The Book:
The Reef: A Passionate History: The Great Barrier Reef from Captain Cook to Climate Change
By Ian McCalman
Scientific American / Farrar, Straus and Giroux
2013
The Talk:
Australia’s Great Barrier Reef encloses an area of 134,634 square miles, or half the size of Texas. Visible from space, it is the world’s largest reef, and it runs for about 1,400 miles along the coast of Queensland. It is home to the dugong and the large green sea turtle, as well as 400 types of coral, 1,500 species of fish, and 4,000 types of mollusk.
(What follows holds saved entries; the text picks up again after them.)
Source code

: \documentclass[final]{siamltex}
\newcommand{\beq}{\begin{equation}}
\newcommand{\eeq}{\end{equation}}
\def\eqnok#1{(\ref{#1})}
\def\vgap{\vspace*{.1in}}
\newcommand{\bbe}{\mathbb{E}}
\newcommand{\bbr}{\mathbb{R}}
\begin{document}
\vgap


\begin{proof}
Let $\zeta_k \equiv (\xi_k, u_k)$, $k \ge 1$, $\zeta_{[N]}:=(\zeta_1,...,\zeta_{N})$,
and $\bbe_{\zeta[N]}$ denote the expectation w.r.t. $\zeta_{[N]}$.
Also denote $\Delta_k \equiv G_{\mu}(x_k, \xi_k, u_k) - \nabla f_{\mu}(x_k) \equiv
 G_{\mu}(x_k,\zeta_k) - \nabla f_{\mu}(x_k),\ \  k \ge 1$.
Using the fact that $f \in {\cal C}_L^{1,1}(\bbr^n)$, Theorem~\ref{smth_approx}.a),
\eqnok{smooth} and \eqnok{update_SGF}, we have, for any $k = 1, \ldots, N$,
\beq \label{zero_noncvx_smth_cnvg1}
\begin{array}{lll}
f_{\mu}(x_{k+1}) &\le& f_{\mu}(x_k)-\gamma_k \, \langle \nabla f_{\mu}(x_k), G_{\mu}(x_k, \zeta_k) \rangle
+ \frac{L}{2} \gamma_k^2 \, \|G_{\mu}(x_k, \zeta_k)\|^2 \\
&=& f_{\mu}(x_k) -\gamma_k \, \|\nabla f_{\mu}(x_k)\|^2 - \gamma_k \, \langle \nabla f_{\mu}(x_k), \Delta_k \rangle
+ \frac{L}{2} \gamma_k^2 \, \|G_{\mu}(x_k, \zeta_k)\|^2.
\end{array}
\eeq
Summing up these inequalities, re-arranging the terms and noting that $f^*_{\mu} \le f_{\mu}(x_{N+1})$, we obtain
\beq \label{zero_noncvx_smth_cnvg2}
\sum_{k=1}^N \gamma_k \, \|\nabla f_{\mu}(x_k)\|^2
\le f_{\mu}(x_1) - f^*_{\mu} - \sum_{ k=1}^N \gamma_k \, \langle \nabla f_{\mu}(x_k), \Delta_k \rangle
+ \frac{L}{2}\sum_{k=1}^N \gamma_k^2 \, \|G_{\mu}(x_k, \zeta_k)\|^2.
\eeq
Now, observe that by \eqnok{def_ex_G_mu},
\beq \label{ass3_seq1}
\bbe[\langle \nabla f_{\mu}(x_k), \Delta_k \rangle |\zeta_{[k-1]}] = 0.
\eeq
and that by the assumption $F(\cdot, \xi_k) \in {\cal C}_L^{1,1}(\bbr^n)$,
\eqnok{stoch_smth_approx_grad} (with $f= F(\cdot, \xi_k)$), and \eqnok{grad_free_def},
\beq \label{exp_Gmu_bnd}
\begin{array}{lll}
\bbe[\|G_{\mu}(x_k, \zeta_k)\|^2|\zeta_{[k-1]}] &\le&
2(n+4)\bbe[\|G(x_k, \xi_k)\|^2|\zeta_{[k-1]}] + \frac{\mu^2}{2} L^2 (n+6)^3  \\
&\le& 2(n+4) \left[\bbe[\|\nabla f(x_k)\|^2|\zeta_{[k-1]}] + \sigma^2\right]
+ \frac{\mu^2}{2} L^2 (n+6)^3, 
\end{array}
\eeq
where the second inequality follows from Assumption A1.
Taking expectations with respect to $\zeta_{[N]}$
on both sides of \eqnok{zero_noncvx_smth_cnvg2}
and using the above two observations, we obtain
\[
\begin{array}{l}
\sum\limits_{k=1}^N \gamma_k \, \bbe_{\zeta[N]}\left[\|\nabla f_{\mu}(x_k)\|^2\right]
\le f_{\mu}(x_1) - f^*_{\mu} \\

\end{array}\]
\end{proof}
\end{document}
A World Heritage Site since 1981, the Great Barrier Reef has existed for hundreds of thousands of years, with some parts going back for millions of years.
In his 2013 book The Reef: A Passionate History historian Ian McCalman tells the stories of men and women who were captured by the reef—emotionally, intellectually, but sometimes physically—and the way their encounter with this remarkable, alien world transformed them.
The culture barrier
African slave traders had a saying about the malarial western coast of Africa:
Beware, beware the Bight of Benin,
Few come out, though many go in
This would be almost more fitting for the barrier reef, which was first encountered as terrifying trap by European explorers. Western sailors had never experienced such a massive region, a nearly impossible maze of shallow coral, jutting up from deep water, that could gut a ship’s hull out of nowhere.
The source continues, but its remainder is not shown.